Sinopec to List Gas-Station and Convenience-Store Unit
OREANDA-NEWS. January 15, 2015. China Petroleum & Chemical Corp. is planning to raise billions of dollars from an initial public offering in Hong Kong this year of its gas-station and convenience-store unit, people familiar with the situation said.
The state-owned oil company, also known as Sinopec, could raise more than USD 5 billion by carving out its 30,000 gas stations and 23,000 convenience stores dotted across China.
The unit, Sinopec Marketing Co., received approval from the Chinese government last month for a sale of around 30% of the company, Sinopec said in December, but gave no further details on a timetable for the listing. It plans to pick bankers for the IPO after the Lunar New Year holidays—Feb. 19-21.
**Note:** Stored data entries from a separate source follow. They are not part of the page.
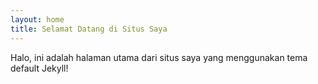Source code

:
 ```yaml
---
layout: home
title: Selamat Datang di Situs Saya
---
```


Halo, ini adalah halaman utama dari situs saya yang menggunakan tema default Jekyll!
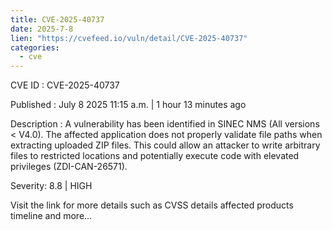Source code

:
```yaml
--- 
title: CVE-2025-40737
date: 2025-7-8
lien: "https://cvefeed.io/vuln/detail/CVE-2025-40737"
categories:
  - cve
---
```


CVE ID : CVE-2025-40737

Published :  July 8
2025
11:15 a.m. | 1 hour
13 minutes ago

Description : A vulnerability has been identified in SINEC NMS (All versions < V4.0). The affected application does not properly validate file paths when extracting uploaded ZIP files. This could allow an attacker to write arbitrary files to restricted locations and potentially execute code with elevated privileges (ZDI-CAN-26571).

Severity: 8.8 | HIGH

Visit the link for more details
such as CVSS details
affected products
timeline
and more...
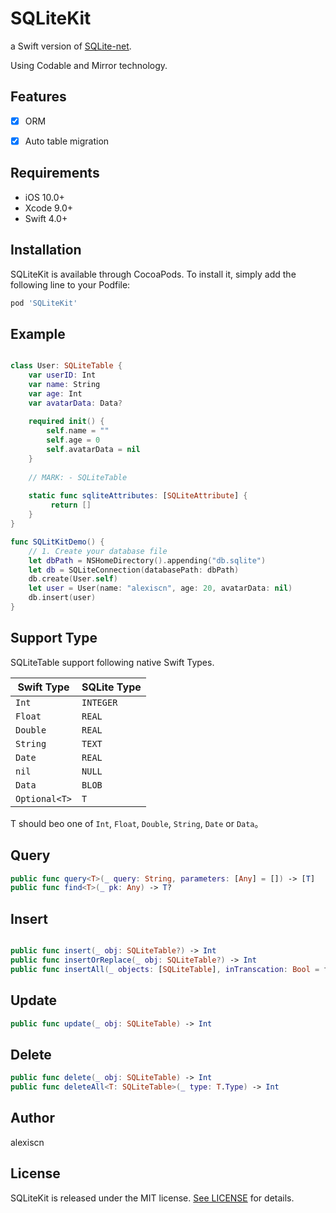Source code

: 
# SQLiteKit

a Swift version of [SQLite-net](https://github.com/praeclarum/sqlite-net/).

Using Codable and Mirror technology.


## Features

- [x] ORM 
- [x] Auto table migration


## Requirements

- iOS 10.0+
- Xcode 9.0+ 
- Swift 4.0+

## Installation


SQLiteKit is available through CocoaPods. To install it, simply add the following line to your Podfile:


```ruby
pod 'SQLiteKit'
```

## Example 

```swift

class User: SQLiteTable {
    var userID: Int
    var name: String
    var age: Int
    var avatarData: Data?
     
    required init() {
        self.name = ""
        self.age = 0
        self.avatarData = nil
    }
     
    // MARK: - SQLiteTable
     
    static func sqliteAttributes: [SQLiteAttribute] {
         return []
    }
}

func SQLitKitDemo() {
    // 1. Create your database file
    let dbPath = NSHomeDirectory().appending("db.sqlite")
    let db = SQLiteConnection(databasePath: dbPath)
    db.create(User.self)
    let user = User(name: "alexiscn", age: 20, avatarData: nil)
    db.insert(user)
}
```

## Support Type

SQLiteTable support following native Swift Types.

| Swift Type      | SQLite Type |
| --------------- | ----------- |
| `Int`           | `INTEGER`   |
| `Float `        | `REAL`      |
| `Double `       | `REAL`      |
| `String`        | `TEXT`      |
| `Date`          | `REAL`      |
| `nil`           | `NULL`      |
| `Data`          | `BLOB`      |
| `Optional<T>`   | `T`         |

T should beo one of  `Int`, `Float`, `Double`, `String`, `Date` or `Data`。

## Query

```swift
public func query<T>(_ query: String, parameters: [Any] = []) -> [T]
public func find<T>(_ pk: Any) -> T?
```

## Insert

```swift

public func insert(_ obj: SQLiteTable?) -> Int
public func insertOrReplace(_ obj: SQLiteTable?) -> Int
public func insertAll(_ objects: [SQLiteTable], inTranscation: Bool = false) -> Int
```

## Update

```swift
public func update(_ obj: SQLiteTable) -> Int

```

## Delete

```swift
public func delete(_ obj: SQLiteTable) -> Int
public func deleteAll<T: SQLiteTable>(_ type: T.Type) -> Int
```

## Author

alexiscn

## License

SQLiteKit is released under the MIT license. [See LICENSE](https://github.com/alexiscn/SQLiteKit/blob/master/LICENSE) for details.
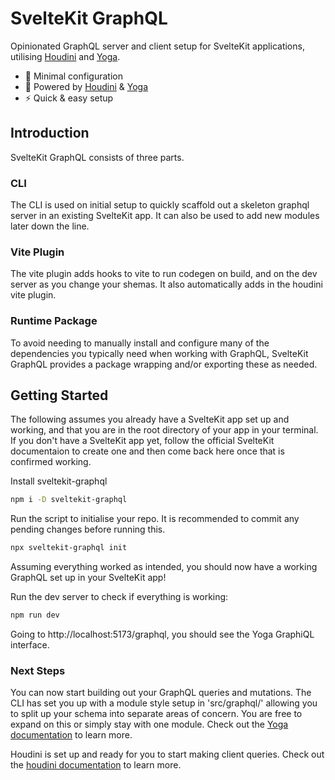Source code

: # SvelteKit GraphQL

Opinionated GraphQL server and client setup for SvelteKit applications, utilising [Houdini](https://houdinigraphql.com) and [Yoga](https://the-guild.dev/graphql/yoga-server).

- 🔧 Minimal configuration
- 🎩 Powered by [Houdini](https://houdinigraphql.com) & [Yoga](https://the-guild.dev/graphql/yoga-server)
- ⚡ Quick & easy setup

## Introduction

SvelteKit GraphQL consists of three parts.

### CLI

The CLI is used on initial setup to quickly scaffold out a skeleton graphql server in an existing
SvelteKit app. It can also be used to add new modules later down the line.

### Vite Plugin

The vite plugin adds hooks to vite to run codegen on build, and on the dev server as you change your
shemas. It also automatically adds in the houdini vite plugin.

### Runtime Package

To avoid needing to manually install and configure many of the dependencies you typically need when
working with GraphQL, SvelteKit GraphQL provides a package wrapping and/or exporting these as
needed.

## Getting Started

The following assumes you already have a SvelteKit app set up and working, and that you are in the
root directory of your app in your terminal. If you don't have a SvelteKit app yet, follow the
official SvelteKit documentaion to create one and then come back here once that is confirmed
working.

Install sveltekit-graphql

```bash
npm i -D sveltekit-graphql
```

Run the script to initialise your repo. It is recommended to commit any pending changes
before running this.

```bash
npx sveltekit-graphql init
```

Assuming everything worked as intended, you should now have a working GraphQL set up in your
SvelteKit app!

Run the dev server to check if everything is working:

```bash
npm run dev
```

Going to http://localhost:5173/graphql, you should see the Yoga GraphiQL interface.

### Next Steps

You can now start building out your GraphQL queries and mutations. The CLI has set you up with a
module style setup in 'src/graphql/' allowing you to split up your schema into separate areas of
concern. You are free to expand on this or simply stay with one module. Check out the
[Yoga documentation](https://the-guild.dev/graphql/yoga-server) to learn more.

Houdini is set up and ready for you to start making client queries. Check out the [houdini
documentation](https://houdinigraphql.com/intro) to learn more.
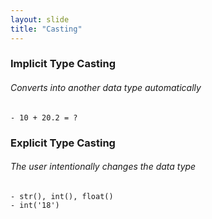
 ```yaml
---
layout: slide
title: "Casting"
---
```


### Implicit Type Casting
###### Converts into another data type automatically
    - 10 + 20.2 = ?
    
### Explicit Type Casting
###### The user intentionally changes the data type
    - str(), int(), float()
    - int('18')
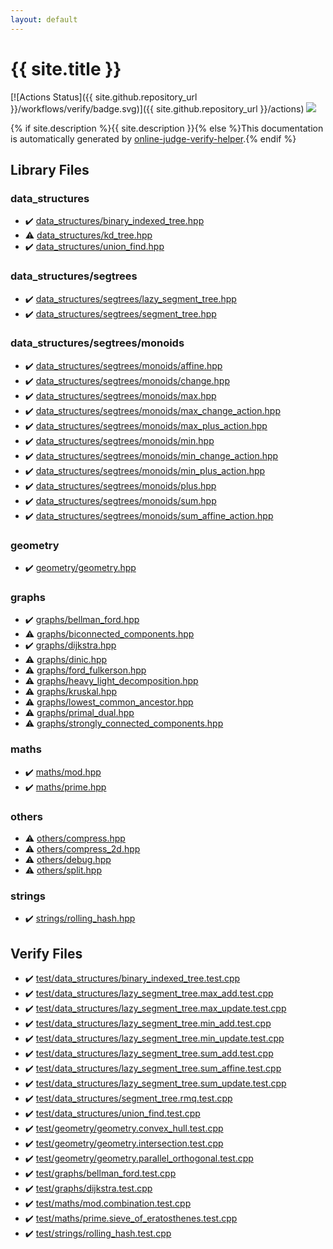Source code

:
 ```yaml
---
layout: default
---
```


<!-- mathjax config similar to math.stackexchange -->
<script type="text/javascript" async
  src="https://cdnjs.cloudflare.com/ajax/libs/mathjax/2.7.5/MathJax.js?config=TeX-MML-AM_CHTML">
</script>
<script type="text/x-mathjax-config">
  MathJax.Hub.Config({
    TeX: { equationNumbers: { autoNumber: "AMS" }},
    tex2jax: {
      inlineMath: [ ['$','$'] ],
      processEscapes: true
    },
    "HTML-CSS": { matchFontHeight: false },
    displayAlign: "left",
    displayIndent: "2em"
  });
</script>

<script type="text/javascript" src="https://cdnjs.cloudflare.com/ajax/libs/jquery/3.4.1/jquery.min.js"></script>
<script src="https://cdn.jsdelivr.net/npm/jquery-balloon-js@1.1.2/jquery.balloon.min.js" integrity="sha256-ZEYs9VrgAeNuPvs15E39OsyOJaIkXEEt10fzxJ20+2I=" crossorigin="anonymous"></script>
<script type="text/javascript" src="assets/js/copy-button.js"></script>
<link rel="stylesheet" href="assets/css/copy-button.css" />


# {{ site.title }}

[![Actions Status]({{ site.github.repository_url }}/workflows/verify/badge.svg)]({{ site.github.repository_url }}/actions)
<a href="{{ site.github.repository_url }}"><img src="https://img.shields.io/github/last-commit/{{ site.github.owner_name }}/{{ site.github.repository_name }}" /></a>

{% if site.description %}{{ site.description }}{% else %}This documentation is automatically generated by <a href="https://github.com/kmyk/online-judge-verify-helper">online-judge-verify-helper</a>.{% endif %}

## Library Files

<div id="9466edd02bad586f9ccf200a84a4dafd"></div>

### data_structures

* :heavy_check_mark: <a href="library/data_structures/binary_indexed_tree.hpp.html">data_structures/binary_indexed_tree.hpp</a>
* :warning: <a href="library/data_structures/kd_tree.hpp.html">data_structures/kd_tree.hpp</a>
* :heavy_check_mark: <a href="library/data_structures/union_find.hpp.html">data_structures/union_find.hpp</a>


<div id="1afc80669d853c132c0b86f1ed055b1e"></div>

### data_structures/segtrees

* :heavy_check_mark: <a href="library/data_structures/segtrees/lazy_segment_tree.hpp.html">data_structures/segtrees/lazy_segment_tree.hpp</a>
* :heavy_check_mark: <a href="library/data_structures/segtrees/segment_tree.hpp.html">data_structures/segtrees/segment_tree.hpp</a>


<div id="3530283758733456883f81bc5e73deb0"></div>

### data_structures/segtrees/monoids

* :heavy_check_mark: <a href="library/data_structures/segtrees/monoids/affine.hpp.html">data_structures/segtrees/monoids/affine.hpp</a>
* :heavy_check_mark: <a href="library/data_structures/segtrees/monoids/change.hpp.html">data_structures/segtrees/monoids/change.hpp</a>
* :heavy_check_mark: <a href="library/data_structures/segtrees/monoids/max.hpp.html">data_structures/segtrees/monoids/max.hpp</a>
* :heavy_check_mark: <a href="library/data_structures/segtrees/monoids/max_change_action.hpp.html">data_structures/segtrees/monoids/max_change_action.hpp</a>
* :heavy_check_mark: <a href="library/data_structures/segtrees/monoids/max_plus_action.hpp.html">data_structures/segtrees/monoids/max_plus_action.hpp</a>
* :heavy_check_mark: <a href="library/data_structures/segtrees/monoids/min.hpp.html">data_structures/segtrees/monoids/min.hpp</a>
* :heavy_check_mark: <a href="library/data_structures/segtrees/monoids/min_change_action.hpp.html">data_structures/segtrees/monoids/min_change_action.hpp</a>
* :heavy_check_mark: <a href="library/data_structures/segtrees/monoids/min_plus_action.hpp.html">data_structures/segtrees/monoids/min_plus_action.hpp</a>
* :heavy_check_mark: <a href="library/data_structures/segtrees/monoids/plus.hpp.html">data_structures/segtrees/monoids/plus.hpp</a>
* :heavy_check_mark: <a href="library/data_structures/segtrees/monoids/sum.hpp.html">data_structures/segtrees/monoids/sum.hpp</a>
* :heavy_check_mark: <a href="library/data_structures/segtrees/monoids/sum_affine_action.hpp.html">data_structures/segtrees/monoids/sum_affine_action.hpp</a>


<div id="ed7daeb157cd9b31e53896ad3c771a26"></div>

### geometry

* :heavy_check_mark: <a href="library/geometry/geometry.hpp.html">geometry/geometry.hpp</a>


<div id="e8706a28320e46fa20885a2933e42797"></div>

### graphs

* :heavy_check_mark: <a href="library/graphs/bellman_ford.hpp.html">graphs/bellman_ford.hpp</a>
* :warning: <a href="library/graphs/biconnected_components.hpp.html">graphs/biconnected_components.hpp</a>
* :heavy_check_mark: <a href="library/graphs/dijkstra.hpp.html">graphs/dijkstra.hpp</a>
* :warning: <a href="library/graphs/dinic.hpp.html">graphs/dinic.hpp</a>
* :warning: <a href="library/graphs/ford_fulkerson.hpp.html">graphs/ford_fulkerson.hpp</a>
* :warning: <a href="library/graphs/heavy_light_decomposition.hpp.html">graphs/heavy_light_decomposition.hpp</a>
* :warning: <a href="library/graphs/kruskal.hpp.html">graphs/kruskal.hpp</a>
* :warning: <a href="library/graphs/lowest_common_ancestor.hpp.html">graphs/lowest_common_ancestor.hpp</a>
* :warning: <a href="library/graphs/primal_dual.hpp.html">graphs/primal_dual.hpp</a>
* :warning: <a href="library/graphs/strongly_connected_components.hpp.html">graphs/strongly_connected_components.hpp</a>


<div id="d939e7a6b17e374c1e3db59b4df2ae97"></div>

### maths

* :heavy_check_mark: <a href="library/maths/mod.hpp.html">maths/mod.hpp</a>
* :heavy_check_mark: <a href="library/maths/prime.hpp.html">maths/prime.hpp</a>


<div id="5e2bab0ecb94c4ea40777733195abe1b"></div>

### others

* :warning: <a href="library/others/compress.hpp.html">others/compress.hpp</a>
* :warning: <a href="library/others/compress_2d.hpp.html">others/compress_2d.hpp</a>
* :warning: <a href="library/others/debug.hpp.html">others/debug.hpp</a>
* :warning: <a href="library/others/split.hpp.html">others/split.hpp</a>


<div id="8bcf6629759bd278a5c6266bd9c054f8"></div>

### strings

* :heavy_check_mark: <a href="library/strings/rolling_hash.hpp.html">strings/rolling_hash.hpp</a>


## Verify Files

* :heavy_check_mark: <a href="verify/test/data_structures/binary_indexed_tree.test.cpp.html">test/data_structures/binary_indexed_tree.test.cpp</a>
* :heavy_check_mark: <a href="verify/test/data_structures/lazy_segment_tree.max_add.test.cpp.html">test/data_structures/lazy_segment_tree.max_add.test.cpp</a>
* :heavy_check_mark: <a href="verify/test/data_structures/lazy_segment_tree.max_update.test.cpp.html">test/data_structures/lazy_segment_tree.max_update.test.cpp</a>
* :heavy_check_mark: <a href="verify/test/data_structures/lazy_segment_tree.min_add.test.cpp.html">test/data_structures/lazy_segment_tree.min_add.test.cpp</a>
* :heavy_check_mark: <a href="verify/test/data_structures/lazy_segment_tree.min_update.test.cpp.html">test/data_structures/lazy_segment_tree.min_update.test.cpp</a>
* :heavy_check_mark: <a href="verify/test/data_structures/lazy_segment_tree.sum_add.test.cpp.html">test/data_structures/lazy_segment_tree.sum_add.test.cpp</a>
* :heavy_check_mark: <a href="verify/test/data_structures/lazy_segment_tree.sum_affine.test.cpp.html">test/data_structures/lazy_segment_tree.sum_affine.test.cpp</a>
* :heavy_check_mark: <a href="verify/test/data_structures/lazy_segment_tree.sum_update.test.cpp.html">test/data_structures/lazy_segment_tree.sum_update.test.cpp</a>
* :heavy_check_mark: <a href="verify/test/data_structures/segment_tree.rmq.test.cpp.html">test/data_structures/segment_tree.rmq.test.cpp</a>
* :heavy_check_mark: <a href="verify/test/data_structures/union_find.test.cpp.html">test/data_structures/union_find.test.cpp</a>
* :heavy_check_mark: <a href="verify/test/geometry/geometry.convex_hull.test.cpp.html">test/geometry/geometry.convex_hull.test.cpp</a>
* :heavy_check_mark: <a href="verify/test/geometry/geometry.intersection.test.cpp.html">test/geometry/geometry.intersection.test.cpp</a>
* :heavy_check_mark: <a href="verify/test/geometry/geometry.parallel_orthogonal.test.cpp.html">test/geometry/geometry.parallel_orthogonal.test.cpp</a>
* :heavy_check_mark: <a href="verify/test/graphs/bellman_ford.test.cpp.html">test/graphs/bellman_ford.test.cpp</a>
* :heavy_check_mark: <a href="verify/test/graphs/dijkstra.test.cpp.html">test/graphs/dijkstra.test.cpp</a>
* :heavy_check_mark: <a href="verify/test/maths/mod.combination.test.cpp.html">test/maths/mod.combination.test.cpp</a>
* :heavy_check_mark: <a href="verify/test/maths/prime.sieve_of_eratosthenes.test.cpp.html">test/maths/prime.sieve_of_eratosthenes.test.cpp</a>
* :heavy_check_mark: <a href="verify/test/strings/rolling_hash.test.cpp.html">test/strings/rolling_hash.test.cpp</a>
A person close to Sinopec said Monday the retail unit’s board would decide on the strategy for the listing, but didn’t elaborate.
Sinopec’s gas-station and convenience-store business made headlines last year as one of a handful of state-owned enterprises to be restructured. In September, Sinopec agreed to sell around 30% of its closely held retail business to a range of outside investors, including non-state-owned e-commerce firm Tencent Holdings Ltd. , for around 107 billion yuan, or about USD 17 billion, valuing the retail unit at USD 57 billion. The deal has yet to be completed.
It said then that such a sale would help it boost returns and efficiency and revitalize its gas-station business. It isn’t known whether Sinopec plans to sell more of its stake in the IPO or issue new shares.
With a fundraising size of at least USD 5 billion, Sinopec Marketing’s IPO could be one of the biggest in Asia this year, beating potential deals by state-owned firms such as debt-clearer China Huarong Asset Management Co., which could raise around USD 3 billion in a Hong Kong listing, and reinsurance firm China Reinsurance (Group) Corp, which plans to raise around USD 2 billion in the city. TPG Capital plans to explore a sale or float of Australian power company Alinta Energy for up to USD 3.6 billion in Australia.